The first parameter that must be taken into account is density, which must be lower than 5 g/cm3. Among the metals most commonly used in watchmaking, only titanium meets this standard. It is only half as dense as steel, which itself is only half as dense as white gold. In terms of elastic modulus, which is considered to be of superior quality when nearing values below 100 GPa (gigapascals), white gold and titanium come very close to this threshold, whereas the values reached by steel are twice as high. As for the sound transmission loss coefficient, it is precisely measured in laboratory conditions – using calibrated bars that are made to vibrate by laser technology in a vacuum, thus ensuring the absence of any contact as well as free decay of the vibrations - and falls well below the maximum desirable level of 0.0002 as far as white gold and titanium are concerned, but not for steel.

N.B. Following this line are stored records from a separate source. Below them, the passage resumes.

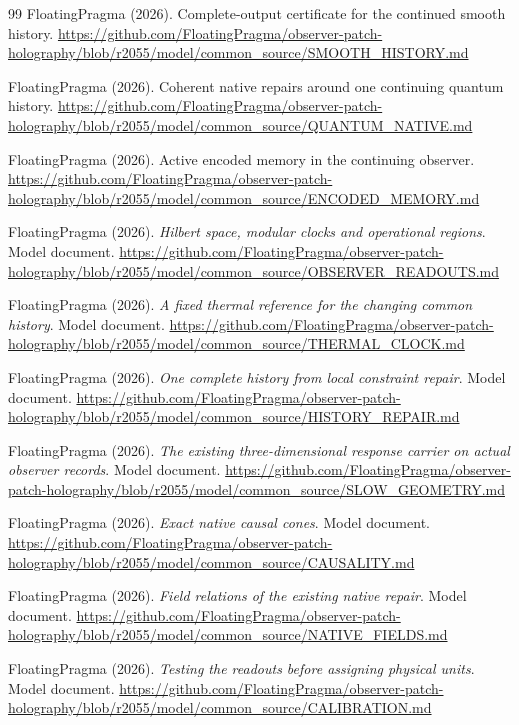 \documentclass[11pt]{article}
\theoremstyle{definition}
\theoremstyle{remark}
\theoremstyle{plain}
\begin{document}
{\begin{thebibliography}{99}
FloatingPragma (2026). Complete-output certificate for the continued smooth history.
\url{https://github.com/FloatingPragma/observer-patch-holography/blob/r2055/model/common_source/SMOOTH_HISTORY.md}

FloatingPragma (2026). Coherent native repairs around one continuing quantum history.
\url{https://github.com/FloatingPragma/observer-patch-holography/blob/r2055/model/common_source/QUANTUM_NATIVE.md}

FloatingPragma (2026). Active encoded memory in the continuing observer.
\url{https://github.com/FloatingPragma/observer-patch-holography/blob/r2055/model/common_source/ENCODED_MEMORY.md}

FloatingPragma (2026). \emph{Hilbert space, modular clocks and operational
regions}. Model document.
\url{https://github.com/FloatingPragma/observer-patch-holography/blob/r2055/model/common_source/OBSERVER_READOUTS.md}

FloatingPragma (2026). \emph{A fixed thermal reference for the changing common
history}. Model document.
\url{https://github.com/FloatingPragma/observer-patch-holography/blob/r2055/model/common_source/THERMAL_CLOCK.md}

FloatingPragma (2026). \emph{One complete history from local constraint
repair}. Model document.
\url{https://github.com/FloatingPragma/observer-patch-holography/blob/r2055/model/common_source/HISTORY_REPAIR.md}

FloatingPragma (2026). \emph{The existing three-dimensional response carrier on
actual observer records}. Model document.
\url{https://github.com/FloatingPragma/observer-patch-holography/blob/r2055/model/common_source/SLOW_GEOMETRY.md}

FloatingPragma (2026). \emph{Exact native causal cones}. Model document.
\url{https://github.com/FloatingPragma/observer-patch-holography/blob/r2055/model/common_source/CAUSALITY.md}

FloatingPragma (2026). \emph{Field relations of the existing native repair}.
Model document.
\url{https://github.com/FloatingPragma/observer-patch-holography/blob/r2055/model/common_source/NATIVE_FIELDS.md}

FloatingPragma (2026). \emph{Testing the readouts before assigning physical
units}. Model document.
\url{https://github.com/FloatingPragma/observer-patch-holography/blob/r2055/model/common_source/CALIBRATION.md}


\end{thebibliography}}
\end{document}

Results clearly prove that titanium and gold perform far better than steel, which is not particularly dense but is definitely more sound-absorbing than any other material (high loss coefficient).

Based on the objectives defined for each parameter, Gérald Genta decided to target excellence by creating an alloy of which the composition will remain a closely guarded secret. Duly patented under the name Magsonic®, it displays winning performances with a density of 2.7 g/cm3, an elastic modulus of 71 Gpa and a sound transmission loss coefficient of 0.00008 – meaning respectively 50%, 30% and 60% better than the parameters that were set as objectives. This material is therefore used for the case middle of the brand’s latest Grande Sonnerie model, the Arena Metasonic. The case middle is a crucial element in striking watches, since the sound tends to be diffused in a sideways direction. It is important to choose an appropriate material and to make it as thin as possible. Future owners will be delighted to note that the quality of the sound is even better when the watch is worn, a position in which its back rests against the wrist.

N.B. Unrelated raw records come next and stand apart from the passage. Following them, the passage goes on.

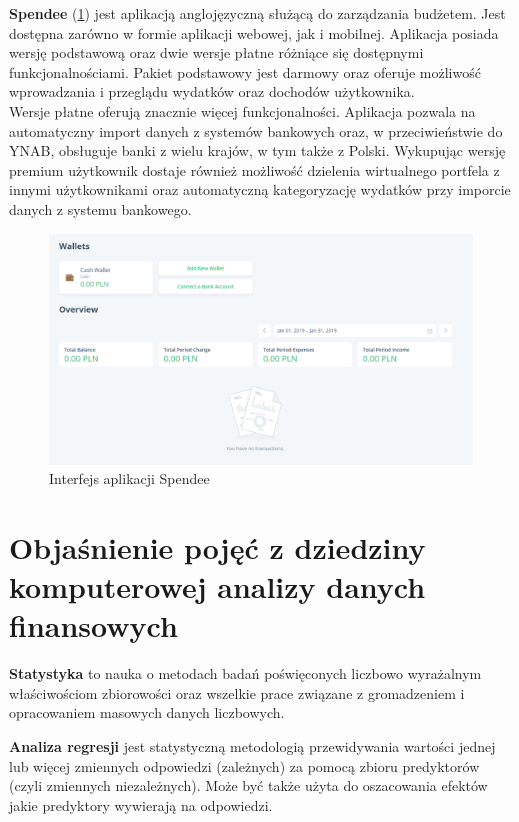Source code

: \textbf{Spendee} (\ref{spendee_interfejs}) jest aplikacją anglojęzyczną służącą do zarządzania budżetem. Jest dostępna zarówno w formie aplikacji webowej, jak i mobilnej. Aplikacja posiada wersję podstawową oraz dwie wersje płatne różniące się dostępnymi funkcjonalnościami. Pakiet podstawowy jest darmowy oraz oferuje możliwość wprowadzania i przeglądu wydatków oraz dochodów użytkownika.\\
Wersje płatne oferują znacznie więcej funkcjonalności. Aplikacja pozwala na automatyczny import danych z systemów bankowych oraz, w przeciwieństwie do YNAB, obsługuje banki z wielu krajów, w tym także z Polski. Wykupując wersję premium użytkownik dostaje również możliwość dzielenia wirtualnego portfela z innymi użytkownikami oraz automatyczną kategoryzację wydatków przy imporcie danych z systemu bankowego.
\begin{figure}[h!]
	\begin{center}
		\includegraphics[width=6in]{img/aplikacje/spendee_interfejs.png}
		\caption{Interfejs aplikacji Spendee}
		\label{spendee_interfejs}
	\end{center}
\end{figure}

\section{Objaśnienie pojęć z dziedziny komputerowej analizy danych finansowych}
\textbf{Statystyka} to nauka o metodach badań poświęconych liczbowo wyrażalnym właściwościom zbiorowości oraz wszelkie prace związane z gromadzeniem i opracowaniem masowych danych liczbowych.\cite{bptstatystyka}

\textbf{Analiza regresji} jest statystyczną metodologią przewidywania wartości jednej lub więcej zmiennych odpowiedzi (zależnych) za pomocą zbioru predyktorów (czyli zmiennych niezależnych). Może być także użyta do oszacowania efektów jakie predyktory wywierają na odpowiedzi.\cite{wielowymiarowymodelregresjiliniowej2014}

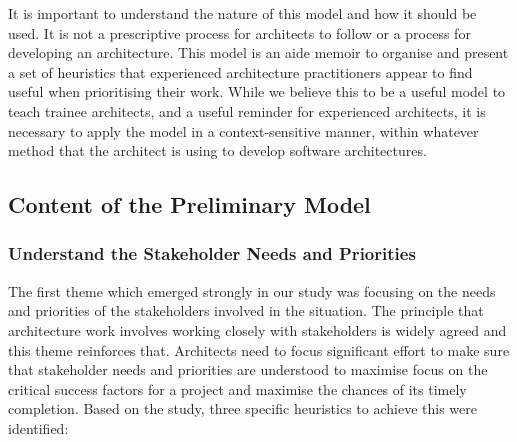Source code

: It is important to understand the nature of this model and how it should be used.  It is not a prescriptive process for architects to follow or a process for developing an architecture.  This model is an aide memoir to organise and present a set of heuristics that experienced architecture practitioners appear to find useful when prioritising their work.  While we believe this to be a useful model to teach trainee architects, and a useful reminder for experienced architects, it is necessary to apply the model in a context-sensitive manner, within whatever method that the architect is using to develop software architectures.

\subsection{Content of the Preliminary Model}
\label{sec:prelim-model-content}

\subsubsection{Understand the Stakeholder Needs and Priorities}

The first theme which emerged strongly in our study was focusing on the needs and priorities of the stakeholders involved in the situation.  The principle that architecture work involves working closely with stakeholders is widely agreed \cite{rozanski2011-ssa2e, bass2012-sainp} and this theme reinforces that. Architects need to focus significant effort to make sure that stakeholder needs and priorities are understood to maximise focus on the critical success factors for a project and maximise the chances of its timely completion.  Based on the study, three specific heuristics to achieve this were identified:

Moreover, Gérald Genta was able to measure the sound intensity (acoustic pressure index, force and melody) produced by various materials by using specific experimental containers. Results show that Magsonic once again surpassed the others, both in force (global sound intensity) and melody (effective intensity of the desired notes: do, re, mi and sol – C, D, E and G).

In addition to the major role played by the Magsonic alloy, this new model also features an original case based on a patented construction inspired by the side drums in a drum kit. The case middle is framed on either side by a bezel and back in grade 5 titanium secured from outside by means of specially designed pillars. This means the sound diffusion is undisturbed by any screws, and results in a highly original creation entirely in tune with the spectacular design characteristic of Gérald Genta models. The entire construction has also been rendered water resistant, because contrary to popular belief, non- watertight watches do not emit a better sound. The latter can even be perturbed by being forced through the bottlenecks created by the passage of air around the winding pushers. Some historical pocket-watches solved the problem by featuring openings spread all around them – a solution naturally unsuitable for wristwatches. The innovations presented here by Gérald Genta are a contemporary response to a desire to raise the bar as never before. They are the first fruits of a particularly ambitious research and development programme, and all-new striking mechanism designs are likely to be introduced in the near future.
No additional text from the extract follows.